Ich rüste den Salat, Malin, eben erst aufgestanden, deckt den Tisch.
"Übrigens, möchtest du wieder..."
"Ja," unterbricht sie mich. Ich schaue sie verwundert an.
"Weisst du denn, was ich sagen wollte?"
"Ja, ob ich wieder das Abschiedsritual fürs zweiti Bei wett mache. Und ja, ich wett das mache."
Ich kann es nicht fassen. Das ist ja schon fast unheimlich. Denn genau danach wollte ich fragen.
Seit dem Februar haben wir nie mehr darüber gesprochen, es war schlicht kein Thema mehr. Kürzlich fiel mir ein, dass nun allenfalls dieses Ritual wiederholt werden könnte.
Und genau jetzt setzte ich an, um sie danach zu fragen.
Die Frage - nur gedacht und noch überhaupt nicht gestellt - ist bereits beantwortet.
Also werden wir das tun.
Der Termin naht. Im Gegensatz zur Operation der ersten Prothese weiss sie nun genau, was ihr bevorsteht. Das macht es nicht einfacher. Denn nach der OP hatte sie starke Schmerzen und die Erinnerung daran sind noch sehr präsent.
Malin hatte in den letzten Jahren schon oft Schmerzen. Sehr schlimm waren jene aufgrund der ausgeprägten Pankreatitis (Bauchspeicherdrüsenentzündung) wobei Dreiviertel der Drüse abgestorben ist. Dieser Schmerz muss höllisch gewesen sein. Ebenso bei der Mukositis (Mundschleimhäute, die sich ablösen). Über Wochen hatte sie derart grosse und tiefe Wunden im Mund, dass sie nicht mehr essen konnte und letztlich künstlich ernährt werden musste. Und dann waren da noch diese Nervenschmerzen am ganzen Körper, ausgelöst durch das Vincristin, einem Zytostatikum, welches bei der Chemotherapie eingesetzt wurde. Jede kleinste Vibration löste damals grösste Schmerzen aus. Überall. Es reichte sogar, wenn jemand draussen unseren Gang entlang lief. Sie schrie stundenlang. Tagelang.

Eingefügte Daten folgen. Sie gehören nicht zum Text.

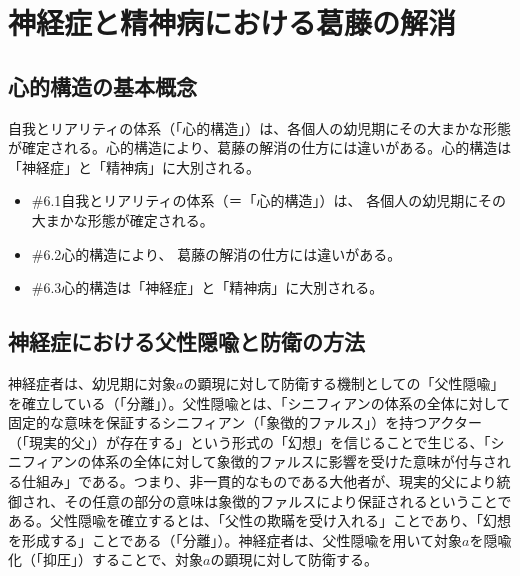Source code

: \section{神経症と精神病における葛藤の解消}\label{ux795eux7d4cux75c7ux3068ux7cbeux795eux75c5ux306bux304aux3051ux308bux845bux85e4ux306eux89e3ux6d88}

\subsection{心的構造の基本概念}\label{ux5fc3ux7684ux69cbux9020ux306eux57faux672cux6982ux5ff5}

自我とリアリティの体系（「心的構造」）は、各個人の幼児期にその大まかな形態が確定される。心的構造により、葛藤の解消の仕方には違いがある。心的構造は「神経症」と「精神病」に大別される。

\begin{note}{}
  \begin{itemize}
    \tightlist
    \item{\#6.1}自我とリアリティの体系（＝「心的構造」）は、  各個人の幼児期にその大まかな形態が確定される。
    \item{\#6.2}心的構造により、  葛藤の解消の仕方には違いがある。
    \item{\#6.3}心的構造は「神経症」と「精神病」に大別される。
  \end{itemize}
\end{note}

\subsection{神経症における父性隠喩と防衛の方法}\label{ux795eux7d4cux75c7ux306bux304aux3051ux308bux7236ux6027ux96a0ux55a9ux3068ux9632ux885bux306eux65b9ux6cd5}

神経症者は、幼児期に対象\(a\)の顕現に対して防衛する機制としての「父性隠喩」を確立している（「分離」）。父性隠喩とは、「シニフィアンの体系の全体に対して固定的な意味を保証するシニフィアン（「象徴的ファルス」）を持つアクター（「現実的父」）が存在する」という形式の「幻想」を信じることで生じる、「シニフィアンの体系の全体に対して象徴的ファルスに影響を受けた意味が付与される仕組み」である。つまり、非一貫的なものである大他者が、現実的父により統御され、その任意の部分の意味は象徴的ファルスにより保証されるということである。父性隠喩を確立するとは、「父性の欺瞞を受け入れる」ことであり、「幻想を形成する」ことである（「分離」）。神経症者は、父性隠喩を用いて対象\(a\)を隠喩化（「抑圧」）することで、対象\(a\)の顕現に対して防衛する。

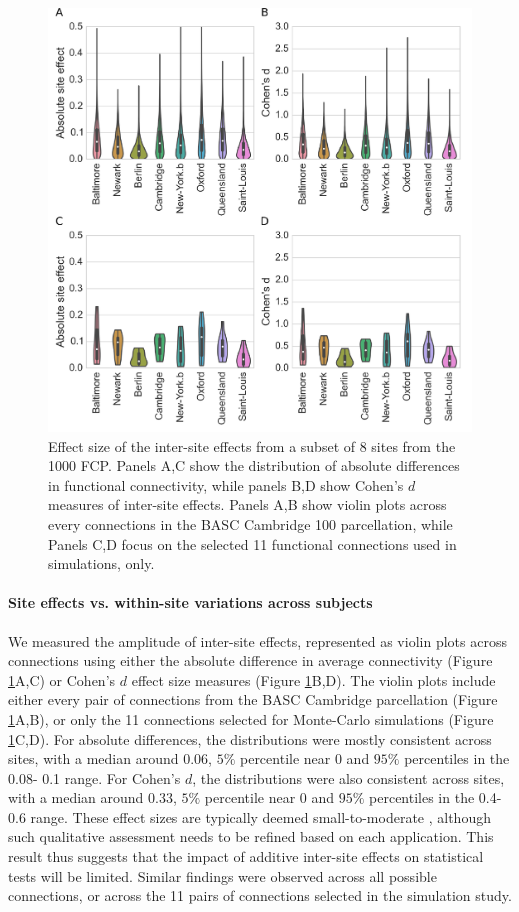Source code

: \documentclass[authoryear]{elsarticle}
\begin{document}
\begin{figure}[htbp]
\begin{center}
\includegraphics[width=0.8\linewidth]{../figures/effect_distribution.png}
\end{center}
\caption[inter site variability]{
Effect size of the inter-site effects from a subset of 8 sites from the 1000 FCP. Panels A,C show the distribution of absolute differences in functional connectivity, while panels B,D show Cohen's $d$ measures of inter-site effects. Panels A,B show violin plots across every connections in the BASC Cambridge 100 parcellation, while Panels C,D focus on the selected 11 functional connections used in simulations, only. 
}
\label{fig_site_variability}
\end{figure}


\paragraph{Site effects vs. within-site variations across subjects} We measured the amplitude of inter-site effects, represented as violin plots across connections using either the absolute difference in average connectivity (Figure \ref{fig_site_variability}A,C) or Cohen's $d$ effect size measures (Figure \ref{fig_site_variability}B,D). The violin plots include either every pair of connections from the BASC Cambridge parcellation (Figure \ref{fig_site_variability}A,B), or only the 11 connections selected for Monte-Carlo
simulations (Figure \ref{fig_site_variability}C,D). For absolute differences, the distributions were mostly consistent across sites, with a
median around 0.06, $5\%$ percentile near 0 and $95\%$ percentiles in the 0.08-
0.1 range. For Cohen's $d$, the distributions were also consistent across sites, with a
median around 0.33, $5\%$ percentile near 0 and $95\%$ percentiles in the 0.4-
0.6 range. These effect sizes are typically deemed small-to-moderate \citep{Cohen1992}, although such qualitative assessment needs to be refined based on each application. This result thus suggests that the impact of additive inter-site effects on statistical tests will be limited. Similar findings were observed across all possible connections, or across the 11 pairs of
connections selected in the simulation study. 
\end{document}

Es war einfach nur schrecklich.
Sie hat weiss Gott schon viel erlebt in ihrem jungen Leben. Wir finden, es reicht. Wenn es also irgendeine Möglichkeit gibt, die Schmerzen zu lindern, sollen die Fachärzte das tun. Auch wenn dies bedeutet, dass Malin vorübergehend zugedröhnt und benebelt sein wird. Egal. Hauptsache, dieser elende Schmerz ist gelindert.
Die Pflegefachfrau schiebt das Bett den Korridor entlang.
"Und - bist du sehr nervös?" fragt sie freundlich, während sie das Bett in den Lift bugsiert.
"Nei, vor de OP eigentlich nid, eher vor dem, was nachhär uf mich zue chund...."
Die Lifttür schliesst sich.
Jetzt heisst es für mich wieder: Warten.
Am frühen Nachmittag dann das beruhigende WhatsApp: "Bi wieder im Zimmer."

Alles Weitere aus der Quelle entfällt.